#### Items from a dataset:
□ □ □

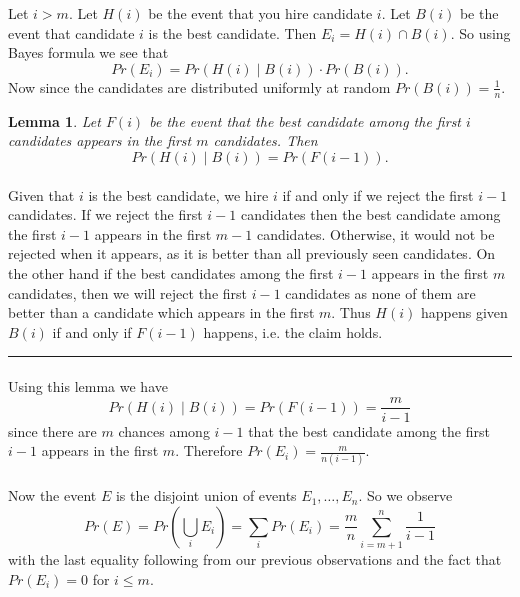 \documentclass[letterpaper,12pt,oneside,onecolumn]{article}
\newenvironment{proof}{{\bf Proof:  }}{\hfill\rule{2mm}{2mm}}
\newtheorem{lemma}[fact]{Lemma}
\begin{document}
\newpage
\section{}
\paragraph{}
Let $i > m$. Let $H(i)$ be the event that you hire candidate $i$. Let $B(i)$ be the event that candidate $i$ is the best candidate. Then $E_i = H(i) \cap B(i)$. So using Bayes formula we see that
$$Pr(E_i) = Pr(H(i) \mid B(i)) \cdot Pr(B(i)).$$
Now since the candidates are distributed uniformly at random $Pr(B(i)) = \frac{1}{n}$.
\begin{lemma}
Let $F(i)$ be the event that the best candidate among the first $i$ candidates appears in the first $m$ candidates. Then
$$Pr(H(i) \mid B(i)) = Pr(F(i-1)).$$
\end{lemma}
\begin{proof}
\paragraph{}
Given that $i$ is the best candidate, we hire $i$ if and only if we reject the first $i-1$ candidates. If we reject the first $i-1$ candidates then the best candidate among the first $i-1$ appears in the first $m-1$ candidates. Otherwise, it would not be rejected when it appears, as it is better than all previously seen candidates. On the other hand if the best candidates among the first $i-1$ appears in the first $m$ candidates, then we will reject the first $i-1$ candidates as none of them are better than a candidate which appears in the first $m$. Thus $H(i)$ happens given $B(i)$ if and only if $F(i-1)$ happens, i.e. the claim holds.
\end{proof}
\paragraph{}
Using this lemma we have
$$Pr(H(i) \mid B(i)) = Pr(F(i-1)) = \frac{m}{i-1}$$
since there are $m$ chances among $i-1$ that the best candidate among the first $i-1$ appears in the first $m$.
Therefore $Pr(E_i) = \frac{m}{n(i-1)}$.
\paragraph{}
Now the event $E$ is the disjoint union of events $E_1, \dots, E_n$. So we observe 
$$Pr(E) = Pr(\bigcup_{i} E_i) = \sum_{i} Pr(E_i) = \frac{m}{n}\sum_{i=m+1}^n \frac{1}{i-1}$$
with the last equality following from our previous observations and the fact that $Pr(E_i) = 0$ for $i \leq m$.
\end{document}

□ □ □

Return the data exactly. Pictures stay out.

#### Answer space:
 \documentclass[letterpaper,12pt,oneside,onecolumn]{article}
\newenvironment{proof}{{\bf Proof:  }}{\hfill\rule{2mm}{2mm}}
\newtheorem{lemma}[fact]{Lemma}
\begin{document}
\newpage
\section{}
\paragraph{}
Let $i > m$. Let $H(i)$ be the event that you hire candidate $i$. Let $B(i)$ be the event that candidate $i$ is the best candidate. Then $E_i = H(i) \cap B(i)$. So using Bayes formula we see that
$$Pr(E_i) = Pr(H(i) \mid B(i)) \cdot Pr(B(i)).$$
Now since the candidates are distributed uniformly at random $Pr(B(i)) = \frac{1}{n}$.
\begin{lemma}
Let $F(i)$ be the event that the best candidate among the first $i$ candidates appears in the first $m$ candidates. Then
$$Pr(H(i) \mid B(i)) = Pr(F(i-1)).$$
\end{lemma}
\begin{proof}
\paragraph{}
Given that $i$ is the best candidate, we hire $i$ if and only if we reject the first $i-1$ candidates. If we reject the first $i-1$ candidates then the best candidate among the first $i-1$ appears in the first $m-1$ candidates. Otherwise, it would not be rejected when it appears, as it is better than all previously seen candidates. On the other hand if the best candidates among the first $i-1$ appears in the first $m$ candidates, then we will reject the first $i-1$ candidates as none of them are better than a candidate which appears in the first $m$. Thus $H(i)$ happens given $B(i)$ if and only if $F(i-1)$ happens, i.e. the claim holds.
\end{proof}
\paragraph{}
Using this lemma we have
$$Pr(H(i) \mid B(i)) = Pr(F(i-1)) = \frac{m}{i-1}$$
since there are $m$ chances among $i-1$ that the best candidate among the first $i-1$ appears in the first $m$.
Therefore $Pr(E_i) = \frac{m}{n(i-1)}$.
\paragraph{}
Now the event $E$ is the disjoint union of events $E_1, \dots, E_n$. So we observe 
$$Pr(E) = Pr(\bigcup_{i} E_i) = \sum_{i} Pr(E_i) = \frac{m}{n}\sum_{i=m+1}^n \frac{1}{i-1}$$
with the last equality following from our previous observations and the fact that $Pr(E_i) = 0$ for $i \leq m$.
\end{document}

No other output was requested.